Siobhan Devine’s The Birdwatcher is a bad movie, but it made me reflect on how spoiled Canadian audiences really are.
Movie goers have seen plenty of Canadian-made noteworthy dramas. Three of my personal favourites are Sean Garrity’s Borealis, Gail Harvey’s Looking Is the Original Sin, and Jonathan Hayes’ Algonquin. Those films feature fantastic performances that are able to stand alone while simultaneously complimenting the rest of the cast, and the filmmakers tell stories that allow the viewer to become emotionally invested. Garrity, Harvey, and Hayes are also intelligent enough to know that there’s a particular line drawn in the sand as far as sentimentality is handled. If they cross it, their stories stop being genuine and start being manipulative – they become melodramas.

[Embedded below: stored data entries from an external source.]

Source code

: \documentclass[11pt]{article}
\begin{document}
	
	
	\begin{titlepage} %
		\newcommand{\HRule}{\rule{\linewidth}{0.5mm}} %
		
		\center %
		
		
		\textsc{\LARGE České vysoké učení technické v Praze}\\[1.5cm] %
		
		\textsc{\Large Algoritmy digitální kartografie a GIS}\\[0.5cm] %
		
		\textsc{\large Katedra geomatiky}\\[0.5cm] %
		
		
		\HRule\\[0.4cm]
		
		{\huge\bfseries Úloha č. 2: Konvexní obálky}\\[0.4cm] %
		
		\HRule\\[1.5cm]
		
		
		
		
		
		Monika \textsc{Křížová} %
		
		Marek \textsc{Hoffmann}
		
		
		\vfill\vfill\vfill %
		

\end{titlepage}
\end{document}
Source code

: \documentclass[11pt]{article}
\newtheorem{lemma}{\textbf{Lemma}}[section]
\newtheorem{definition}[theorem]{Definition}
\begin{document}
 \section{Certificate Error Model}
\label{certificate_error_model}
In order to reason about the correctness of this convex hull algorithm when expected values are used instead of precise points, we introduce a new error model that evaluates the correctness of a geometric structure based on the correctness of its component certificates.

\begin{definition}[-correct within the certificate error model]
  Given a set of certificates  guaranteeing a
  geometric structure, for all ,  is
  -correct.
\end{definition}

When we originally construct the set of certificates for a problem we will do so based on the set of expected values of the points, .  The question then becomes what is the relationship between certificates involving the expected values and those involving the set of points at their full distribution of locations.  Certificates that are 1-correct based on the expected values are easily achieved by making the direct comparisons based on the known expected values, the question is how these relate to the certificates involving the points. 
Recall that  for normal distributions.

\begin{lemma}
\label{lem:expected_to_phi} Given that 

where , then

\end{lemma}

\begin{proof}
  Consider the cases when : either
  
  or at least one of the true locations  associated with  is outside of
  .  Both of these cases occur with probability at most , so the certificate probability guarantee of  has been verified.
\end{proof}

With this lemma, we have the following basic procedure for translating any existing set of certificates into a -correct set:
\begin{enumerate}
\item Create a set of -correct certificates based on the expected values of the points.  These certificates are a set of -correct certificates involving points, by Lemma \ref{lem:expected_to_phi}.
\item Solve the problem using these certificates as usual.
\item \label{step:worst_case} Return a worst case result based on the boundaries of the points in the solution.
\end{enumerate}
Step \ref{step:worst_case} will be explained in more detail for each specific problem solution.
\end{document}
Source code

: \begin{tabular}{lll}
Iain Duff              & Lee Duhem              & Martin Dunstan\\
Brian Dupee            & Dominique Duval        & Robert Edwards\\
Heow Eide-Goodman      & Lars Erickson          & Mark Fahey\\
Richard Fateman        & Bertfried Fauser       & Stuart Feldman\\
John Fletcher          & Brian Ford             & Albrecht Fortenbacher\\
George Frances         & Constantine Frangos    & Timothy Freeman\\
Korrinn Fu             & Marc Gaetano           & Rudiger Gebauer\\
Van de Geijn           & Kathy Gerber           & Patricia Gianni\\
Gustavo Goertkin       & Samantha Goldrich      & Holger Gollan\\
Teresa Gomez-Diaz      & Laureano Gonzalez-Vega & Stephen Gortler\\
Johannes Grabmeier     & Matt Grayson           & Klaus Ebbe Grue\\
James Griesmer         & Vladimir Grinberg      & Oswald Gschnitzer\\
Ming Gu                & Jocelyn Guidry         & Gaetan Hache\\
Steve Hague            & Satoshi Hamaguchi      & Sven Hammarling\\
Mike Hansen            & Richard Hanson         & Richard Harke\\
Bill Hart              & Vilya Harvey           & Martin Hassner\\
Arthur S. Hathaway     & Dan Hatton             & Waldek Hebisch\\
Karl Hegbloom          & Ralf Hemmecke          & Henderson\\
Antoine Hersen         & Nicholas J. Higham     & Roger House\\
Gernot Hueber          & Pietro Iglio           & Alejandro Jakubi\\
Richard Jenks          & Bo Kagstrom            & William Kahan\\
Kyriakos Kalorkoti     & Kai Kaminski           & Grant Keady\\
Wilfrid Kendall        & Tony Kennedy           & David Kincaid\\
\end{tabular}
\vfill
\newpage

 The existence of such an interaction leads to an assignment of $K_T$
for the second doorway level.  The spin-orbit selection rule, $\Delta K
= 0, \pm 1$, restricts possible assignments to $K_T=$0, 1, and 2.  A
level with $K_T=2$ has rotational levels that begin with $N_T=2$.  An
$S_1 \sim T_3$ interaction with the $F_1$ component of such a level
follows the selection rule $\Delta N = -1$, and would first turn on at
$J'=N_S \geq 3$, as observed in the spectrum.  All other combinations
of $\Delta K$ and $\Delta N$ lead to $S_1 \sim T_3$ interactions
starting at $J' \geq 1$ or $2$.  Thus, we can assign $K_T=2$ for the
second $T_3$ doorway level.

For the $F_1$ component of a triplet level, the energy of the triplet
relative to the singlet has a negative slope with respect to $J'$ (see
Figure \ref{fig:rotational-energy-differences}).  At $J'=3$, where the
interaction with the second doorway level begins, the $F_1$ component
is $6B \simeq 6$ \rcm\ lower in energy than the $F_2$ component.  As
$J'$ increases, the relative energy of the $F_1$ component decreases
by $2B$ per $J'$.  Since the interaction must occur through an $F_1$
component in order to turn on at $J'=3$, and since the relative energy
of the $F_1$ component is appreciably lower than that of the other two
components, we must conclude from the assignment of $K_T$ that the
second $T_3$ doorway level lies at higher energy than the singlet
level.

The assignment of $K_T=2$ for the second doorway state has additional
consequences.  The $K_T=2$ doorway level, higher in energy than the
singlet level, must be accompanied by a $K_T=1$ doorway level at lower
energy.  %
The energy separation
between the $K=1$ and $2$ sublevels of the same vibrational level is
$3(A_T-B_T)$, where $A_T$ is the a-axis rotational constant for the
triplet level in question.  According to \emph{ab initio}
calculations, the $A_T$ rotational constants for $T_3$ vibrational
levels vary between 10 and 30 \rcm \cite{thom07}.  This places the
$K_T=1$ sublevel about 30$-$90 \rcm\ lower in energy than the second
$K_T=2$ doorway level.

I suppose Siobhan Devine’s naiveté with long-form storytelling and discipline is a suggestion as to why The Birdwatcher flops so badly. Roslyn Muir’s screenplay about a distraught single mother reconnecting with her family can’t help but be sappy considering the heavy subject matter and how select themes and events progress. Instead of tapering back Muir’s sentimentality using her directorial efforts and her performers, Devine enables the high emotions by exhausting moments of quiet reactions and allowing her cast to over-exaggerate. The attempts at comic relief are also awkward and cheesy which evoke the wrong responses from the audience. A running gag involving a young child’s obsession with monkeys goes from displeasing eye-rolls to unintentional laughter, and then back to eye-rolls of disbelief.
The glaring issues in The Birdwatcher do not stem from the film’s country of origin or an exhausted genre – they evolve from a storyteller’s inexperience. If you watch The Birdwatcher, you will witness a filmmaker’s laborious growing pains. You won’t leave the theatre satisfied. You’ll just hope and pray that Siobhan Devine realized afterwards that this was a faltering first step towards a – hopefully – flourishing film career.